Students and faculty honor National Volunteer Month through a commitment to service


Ana López del Punta '23

In commemoration of National Volunteer Month, Sacred Heart Greenwich faculty and students share their acts of service.

April commemorates commitment to community service among individuals and inspires people to help those who are less fortunate as National Volunteer Month.  Honoring Sacred Heart Greenwich’s mission of social awareness, freshman Olivia Antenucci, sophomore Caroline Fouts, junior Lauren Drummey, and Mr.
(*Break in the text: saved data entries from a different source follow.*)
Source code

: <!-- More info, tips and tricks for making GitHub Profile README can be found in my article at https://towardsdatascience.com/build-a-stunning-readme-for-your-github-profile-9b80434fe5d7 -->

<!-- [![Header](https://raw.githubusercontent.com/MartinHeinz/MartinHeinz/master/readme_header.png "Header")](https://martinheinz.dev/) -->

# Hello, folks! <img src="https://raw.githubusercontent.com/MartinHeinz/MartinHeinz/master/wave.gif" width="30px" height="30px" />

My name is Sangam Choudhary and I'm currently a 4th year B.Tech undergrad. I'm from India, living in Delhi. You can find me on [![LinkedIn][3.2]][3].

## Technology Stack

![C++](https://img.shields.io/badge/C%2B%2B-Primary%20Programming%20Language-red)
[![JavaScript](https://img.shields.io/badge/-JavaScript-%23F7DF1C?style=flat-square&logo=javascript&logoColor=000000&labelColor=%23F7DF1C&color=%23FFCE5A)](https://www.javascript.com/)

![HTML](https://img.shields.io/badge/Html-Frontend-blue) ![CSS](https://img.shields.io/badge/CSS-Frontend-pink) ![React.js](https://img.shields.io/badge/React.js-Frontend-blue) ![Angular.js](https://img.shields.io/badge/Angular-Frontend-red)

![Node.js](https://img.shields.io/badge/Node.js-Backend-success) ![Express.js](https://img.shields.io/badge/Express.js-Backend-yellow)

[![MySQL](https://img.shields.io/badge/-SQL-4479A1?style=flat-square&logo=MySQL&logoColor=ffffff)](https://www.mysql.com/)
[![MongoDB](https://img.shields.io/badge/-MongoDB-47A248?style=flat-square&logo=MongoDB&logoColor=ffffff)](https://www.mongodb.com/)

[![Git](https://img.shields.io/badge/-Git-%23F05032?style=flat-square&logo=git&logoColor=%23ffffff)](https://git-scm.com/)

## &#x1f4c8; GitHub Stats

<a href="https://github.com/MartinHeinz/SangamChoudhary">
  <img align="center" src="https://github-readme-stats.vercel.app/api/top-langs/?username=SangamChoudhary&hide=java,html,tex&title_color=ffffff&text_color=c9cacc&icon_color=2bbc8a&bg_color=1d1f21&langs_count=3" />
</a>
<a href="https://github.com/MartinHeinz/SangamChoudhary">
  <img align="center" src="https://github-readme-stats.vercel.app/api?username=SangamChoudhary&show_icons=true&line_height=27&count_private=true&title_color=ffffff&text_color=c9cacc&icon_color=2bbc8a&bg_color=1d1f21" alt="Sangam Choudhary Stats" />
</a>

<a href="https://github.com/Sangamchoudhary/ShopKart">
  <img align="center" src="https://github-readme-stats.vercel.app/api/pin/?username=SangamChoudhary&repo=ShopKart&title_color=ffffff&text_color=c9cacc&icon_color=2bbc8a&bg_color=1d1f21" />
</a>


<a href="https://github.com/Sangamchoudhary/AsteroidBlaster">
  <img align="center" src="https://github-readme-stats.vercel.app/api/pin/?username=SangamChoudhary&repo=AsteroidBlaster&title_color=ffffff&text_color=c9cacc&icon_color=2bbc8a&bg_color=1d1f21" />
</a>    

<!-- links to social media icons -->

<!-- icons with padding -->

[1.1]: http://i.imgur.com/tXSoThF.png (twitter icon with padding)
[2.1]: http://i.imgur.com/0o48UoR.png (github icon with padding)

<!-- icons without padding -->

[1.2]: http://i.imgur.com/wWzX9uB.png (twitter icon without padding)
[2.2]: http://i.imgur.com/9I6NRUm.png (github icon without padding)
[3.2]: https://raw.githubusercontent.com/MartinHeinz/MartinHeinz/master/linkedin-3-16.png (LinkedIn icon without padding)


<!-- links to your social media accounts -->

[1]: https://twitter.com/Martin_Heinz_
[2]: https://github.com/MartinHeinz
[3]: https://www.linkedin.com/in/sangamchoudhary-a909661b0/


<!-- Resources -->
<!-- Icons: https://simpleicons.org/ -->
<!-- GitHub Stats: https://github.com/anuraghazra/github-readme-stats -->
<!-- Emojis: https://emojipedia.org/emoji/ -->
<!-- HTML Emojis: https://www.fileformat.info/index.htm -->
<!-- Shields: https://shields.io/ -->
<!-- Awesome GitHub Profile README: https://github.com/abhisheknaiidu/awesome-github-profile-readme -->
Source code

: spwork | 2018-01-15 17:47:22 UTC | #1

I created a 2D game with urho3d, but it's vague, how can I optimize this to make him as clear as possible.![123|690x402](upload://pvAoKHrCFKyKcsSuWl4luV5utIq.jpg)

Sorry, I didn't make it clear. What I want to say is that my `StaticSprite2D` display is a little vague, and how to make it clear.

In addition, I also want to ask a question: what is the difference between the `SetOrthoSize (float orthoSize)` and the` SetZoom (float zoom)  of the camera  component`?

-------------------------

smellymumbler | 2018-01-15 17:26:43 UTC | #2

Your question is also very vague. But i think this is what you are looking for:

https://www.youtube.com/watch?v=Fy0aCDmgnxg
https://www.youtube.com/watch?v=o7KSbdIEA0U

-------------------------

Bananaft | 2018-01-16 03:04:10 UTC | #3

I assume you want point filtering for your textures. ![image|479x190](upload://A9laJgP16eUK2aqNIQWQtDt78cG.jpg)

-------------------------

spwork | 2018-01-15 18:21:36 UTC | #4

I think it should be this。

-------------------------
Michael Maida, Upper School Math Teacher, work to inform and educate the community. 

As part of his 1000 Points of Light campaign, Former President George HW Bush instituted April as National Volunteer Month in 1990, according to  He wanted to honor the legacy of organizations committed to serving others and instill a common purpose of selflessness in Americans.
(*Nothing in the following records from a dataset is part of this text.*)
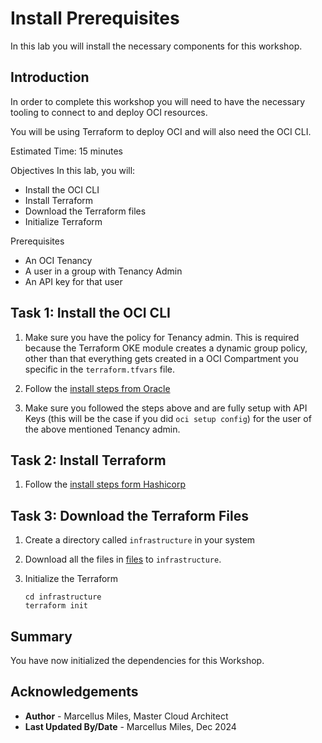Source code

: # Install Prerequisites

In this lab you will install the necessary components for this workshop.

## Introduction

In order to complete this workshop you will need to have the necessary tooling to connect to and deploy OCI resources.

You will be using Terraform to deploy OCI and will also need the OCI CLI.

Estimated Time: 15 minutes

Objectives
In this lab, you will:
 - Install the OCI CLI
 - Install Terraform
 - Download the Terraform files
 - Initialize Terraform

Prerequisites
 - An OCI Tenancy
 - A user in a group with Tenancy Admin
 - An API key for that user

## **Task 1**: Install the OCI CLI

1. Make sure you have the policy for Tenancy admin. This is required because the Terraform OKE module creates a dynamic group policy, other than that everything gets created in a OCI Compartment you specific in the `terraform.tfvars` file.

1. Follow the [install steps from Oracle](https://docs.oracle.com/en-us/iaas/Content/API/SDKDocs/cliinstall.htm)

2. Make sure you followed the steps above and are fully setup with API Keys (this will be the case if you did `oci setup config`) for the user of the above mentioned Tenancy admin.

## **Task 2**: Install Terraform

1.  Follow the [install steps form Hashicorp](https://developer.hashicorp.com/terraform/tutorials/aws-get-started/install-cli)

## **Task 3**: Download the Terraform Files

1. Create a directory called `infrastructure` in your system
2. Download all the files in [files](files/) to `infrastructure`.
3. Initialize the Terraform

       cd infrastructure
       terraform init

## **Summary**

You have now initialized the dependencies for this Workshop.

## **Acknowledgements**

 - **Author** - Marcellus Miles, Master Cloud Architect
 - **Last Updated By/Date** - Marcellus Miles, Dec 2024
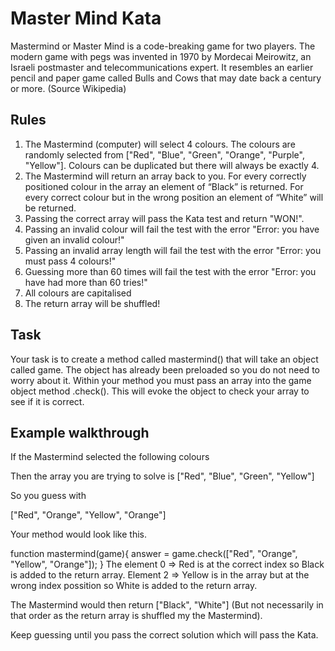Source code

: # Master Mind Kata

Mastermind or Master Mind is a code-breaking game for two players. 
The modern game with pegs was invented in 1970 by Mordecai Meirowitz, an Israeli postmaster and telecommunications expert. 
It resembles an earlier pencil and paper game called Bulls and Cows that may date back a century or more. (Source Wikipedia)

## Rules

1. The Mastermind (computer) will select 4 colours. The colours are randomly selected from ["Red", "Blue", "Green", "Orange", "Purple", "Yellow"]. Colours can be duplicated but there will always be exactly 4.
2. The Mastermind will return an array back to you. For every correctly positioned colour in the array an element of “Black” is returned. For every correct colour but in the wrong position an element of “White” will be returned.
3. Passing the correct array will pass the Kata test and return "WON!".
4. Passing an invalid colour will fail the test with the error "Error: you have given an invalid colour!"
5. Passing an invalid array length will fail the test with the error "Error: you must pass 4 colours!"
6. Guessing more than 60 times will fail the test with the error "Error: you have had more than 60 tries!"
7. All colours are capitalised
8. The return array will be shuffled!

## Task

Your task is to create a method called mastermind() that will take an object called game. The object has already been preloaded so you do not need to worry about it.
Within your method you must pass an array into the game object method .check(). This will evoke the object to check your array to see if it is correct.

## Example walkthrough

If the Mastermind selected the following colours

Then the array you are trying to solve is ["Red", "Blue", "Green", "Yellow"]

So you guess with 

["Red", "Orange", "Yellow", "Orange"]

Your method would look like this.

function mastermind(game){
  answer = game.check(["Red", "Orange", "Yellow", "Orange"]);
}
The element 0 => Red is at the correct index so Black is added to the return array. Element 2 => Yellow is in the array but at the wrong index possition so White is added to the return array.

The Mastermind would then return ["Black", "White"] (But not necessarily in that order as the return array is shuffled my the Mastermind).

Keep guessing until you pass the correct solution which will pass the Kata.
Caroline promotes the education of children at Turning Pages.  Courtesy of Caroline Fouts ’24

Goal Three of the Sacred Heart Greenwich Goals and Criteria emphasizes the school’s dedication to a “social awareness which impels to action.”  In order to fulfill this goal, students and faculty at Sacred Heart strive to educate themselves on global and domestic issues.  A recipient of the Congressional Medal Award for completing 400 hours of community service, Caroline works to improve literacy among the youth.  She is the Event Leader and Social Media Correspondent of Turning Pages, a student-run initiative that gifts books to low-income children from Connecticut, New York, and New Jersey.  

Caroline believes that introducing children to reading at a young age can lead to academic success and a life-long passion for learning.  She encourages students to reflect upon social inequities in the world and to become active in community service initiatives. 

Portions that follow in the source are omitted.